▶ **Work task**
Bring together every line in the data that includes "maxSize".

▶ **Records for the exercise**
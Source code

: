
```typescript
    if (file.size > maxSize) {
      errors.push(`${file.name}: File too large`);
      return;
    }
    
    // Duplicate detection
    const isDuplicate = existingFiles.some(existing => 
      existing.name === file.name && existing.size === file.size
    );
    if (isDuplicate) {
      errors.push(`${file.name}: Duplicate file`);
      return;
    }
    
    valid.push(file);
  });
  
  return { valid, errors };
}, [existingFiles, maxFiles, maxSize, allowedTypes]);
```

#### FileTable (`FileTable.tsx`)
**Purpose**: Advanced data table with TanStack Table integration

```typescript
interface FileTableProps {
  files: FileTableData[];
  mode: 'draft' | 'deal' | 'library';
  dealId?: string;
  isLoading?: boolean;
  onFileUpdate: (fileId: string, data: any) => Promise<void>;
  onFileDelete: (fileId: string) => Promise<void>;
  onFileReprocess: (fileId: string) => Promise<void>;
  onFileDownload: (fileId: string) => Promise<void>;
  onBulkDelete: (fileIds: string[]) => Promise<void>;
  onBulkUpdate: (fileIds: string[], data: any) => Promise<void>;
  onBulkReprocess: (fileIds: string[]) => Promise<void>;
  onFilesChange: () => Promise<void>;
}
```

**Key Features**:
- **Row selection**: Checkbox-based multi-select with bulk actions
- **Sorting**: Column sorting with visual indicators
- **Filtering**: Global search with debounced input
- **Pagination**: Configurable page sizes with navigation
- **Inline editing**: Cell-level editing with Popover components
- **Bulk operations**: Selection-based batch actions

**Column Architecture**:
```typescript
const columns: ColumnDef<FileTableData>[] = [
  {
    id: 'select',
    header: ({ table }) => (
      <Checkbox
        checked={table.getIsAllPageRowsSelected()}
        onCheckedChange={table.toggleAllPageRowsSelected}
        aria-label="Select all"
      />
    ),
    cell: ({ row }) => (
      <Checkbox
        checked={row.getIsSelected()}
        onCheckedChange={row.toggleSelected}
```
---
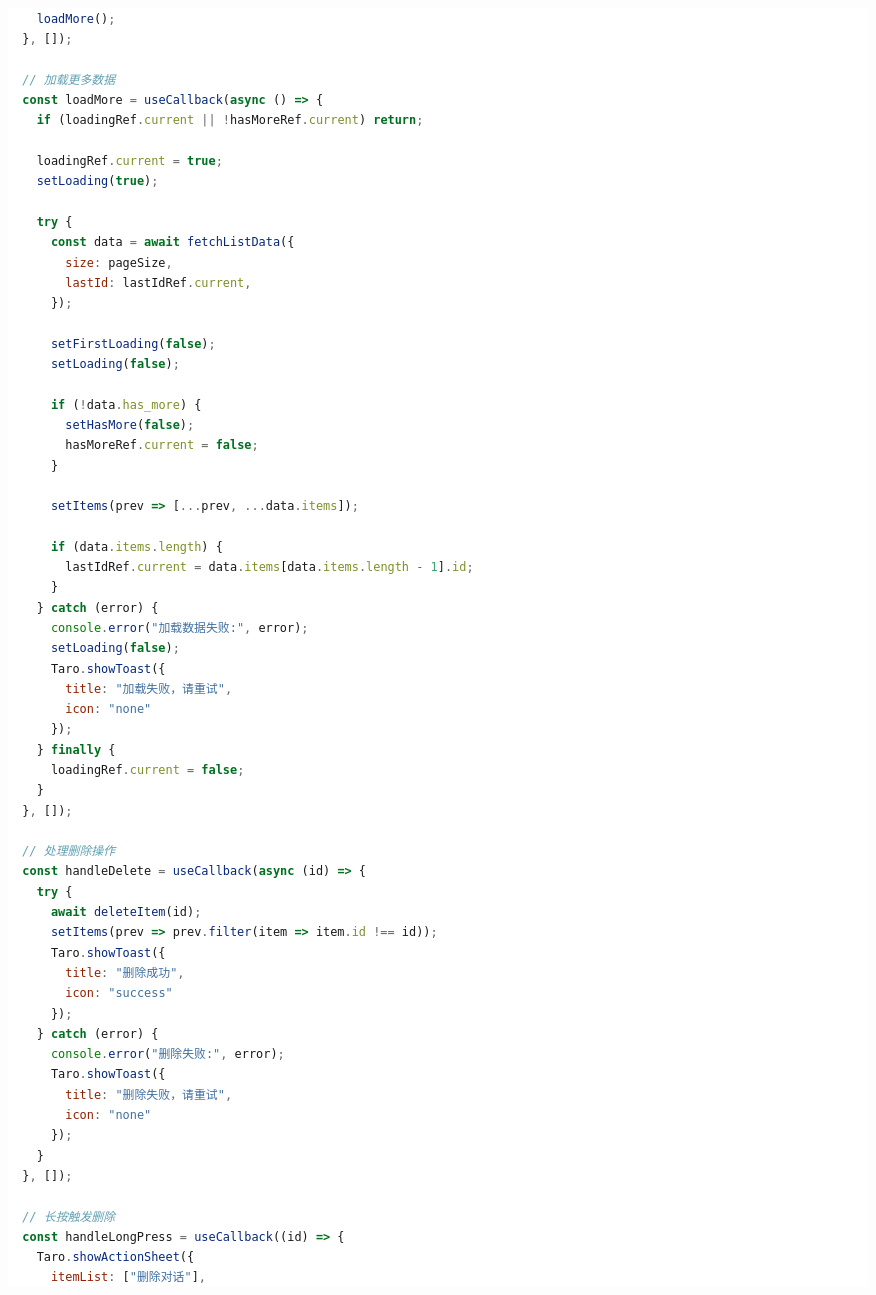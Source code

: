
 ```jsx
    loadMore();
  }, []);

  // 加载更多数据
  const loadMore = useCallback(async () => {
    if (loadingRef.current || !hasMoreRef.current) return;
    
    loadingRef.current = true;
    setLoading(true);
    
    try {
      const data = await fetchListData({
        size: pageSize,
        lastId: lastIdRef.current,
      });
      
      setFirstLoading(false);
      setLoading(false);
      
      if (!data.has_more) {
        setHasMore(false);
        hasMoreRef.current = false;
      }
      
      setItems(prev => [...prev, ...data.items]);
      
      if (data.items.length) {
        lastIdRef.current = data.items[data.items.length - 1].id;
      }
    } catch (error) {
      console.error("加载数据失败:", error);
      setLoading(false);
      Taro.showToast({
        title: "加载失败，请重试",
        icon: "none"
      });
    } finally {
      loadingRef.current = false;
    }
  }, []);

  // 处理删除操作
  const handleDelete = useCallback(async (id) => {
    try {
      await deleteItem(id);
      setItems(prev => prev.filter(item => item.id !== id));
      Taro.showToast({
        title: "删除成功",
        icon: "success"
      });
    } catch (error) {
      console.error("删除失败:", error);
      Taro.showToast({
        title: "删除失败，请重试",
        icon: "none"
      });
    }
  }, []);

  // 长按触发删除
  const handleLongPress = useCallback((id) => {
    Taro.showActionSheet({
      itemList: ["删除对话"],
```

▶ **Worked solution**
    if (file.size > maxSize) {
}, [existingFiles, maxFiles, maxSize, allowedTypes]);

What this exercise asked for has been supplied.